Client (React) — capture the session id from the custom event and send it back on subsequent requests:

```typescript
import { useState } from "react";
import { useChat } from "@tanstack/ai-react";
import { fetchServerSentEvents } from "@tanstack/ai-client";

function CodingAssistant() {
  const [sessionId, setSessionId] = useState<string | undefined>(undefined);

  const { messages, sendMessage } = useChat({
    connection: fetchServerSentEvents("/api/chat", () => ({
      body: { sessionId },
    })),
    onCustomEvent: (name, value) => {
      if (
        name === "codex.session-id" &&
        typeof value === "object" &&
        value !== null &&
        "sessionId" in value &&
        typeof value.sessionId === "string"
      ) {
        setSessionId(value.sessionId);
      }
    },
  });

  // ... render messages; harness tool activity (command_execution,
  // file_change, ...) arrives as regular tool-call parts with results.
}
```

Sessions are stored on the machine that ran them (`~/.codex/sessions/`), so resuming only works on the same server instance.

## Tools

Two kinds of tools flow through this adapter:

1. **Built-in harness tools** are executed by Codex itself and stream back as tool-call events with results already attached: `command_execution` (shell), `file_change` (patches), `web_search`, and `todo_list` (the agent's running plan). Your code never executes them.

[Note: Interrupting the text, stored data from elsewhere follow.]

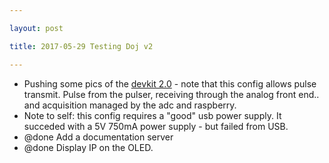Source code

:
 ```yaml
---

layout: post

title: 2017-05-29 Testing Doj v2

---
```



-   Pushing some pics of the [devkit
    2.0](/include/devkit2.0/20170529_203924_notes.jpg) - note that this
    config allows pulse transmit. Pulse from the pulser, receiving
    through the analog front end.. and acquisition managed by the adc
    and raspberry.
-   Note to self: this config requires a "good" usb power supply. It
    succeded with a 5V 750mA power supply - but failed from USB.
-   @done Add a documentation server
-   @done Display IP on the OLED.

2. **Your TanStack tools** are bridged *into* the harness: the adapter starts a short-lived Streamable-HTTP MCP server on `127.0.0.1` for the duration of the turn and points Codex at it. Define tools as usual with `toolDefinition().server()`; tool-call events come back under the names you registered.

```typescript
import { z } from "zod";
import { chat, toolDefinition } from "@tanstack/ai";
import { codexText } from "@tanstack/ai-codex";

const lookupTicket = toolDefinition({
  name: "lookup_ticket",
  description: "Look up an issue ticket by id",
  inputSchema: z.object({ ticketId: z.string() }),
}).server(async ({ ticketId }) => {
  return { ticketId, status: "open", title: "Crash on startup" };
});

const stream = chat({
  adapter: codexText("gpt-5.1-codex"),
  messages: [{ role: "user", content: "What's the status of ticket T-123?" }],
  tools: [lookupTicket],
});
```

**Client-side and approval-gated tools are not supported.** The harness executes tools inside a live subprocess, which cannot pause across HTTP requests to wait for a browser round-trip or a human approval. Passing a tool without a server `execute()` implementation — or one marked `needsApproval` — fails fast with a descriptive error. Run those tools outside the harness with a regular provider adapter.

## Structured Output

`structuredOutput()` uses Codex's native `outputSchema` support in a fresh, read-only, one-shot thread whose final message is a JSON string conforming to your schema. It works for finalization after a chat, but a plain provider adapter (e.g. `@tanstack/ai-openai`) is the better choice when structured extraction is the primary job — it's faster and doesn't spawn a subprocess.

## Limitations

- **No token-level text streaming.** The Codex SDK reports assistant text and reasoning only as completed items, so text arrives message-at-a-time. Tool activity (commands starting/finishing) still streams live, which keeps the UI feeling alive during long turns.
- **Server-only (Node).** The harness spawns a subprocess.
- **The harness owns the agent loop.** TanStack's agent-loop strategies and per-iteration middleware don't apply inside a harness turn.
- **No sampling controls.** `temperature`-style options don't exist here.
- **Sessions are machine-local.** Resume requires hitting the same server instance.
- **Cold starts.** Each call spawns a harness turn; expect higher first-token latency than HTTP adapters.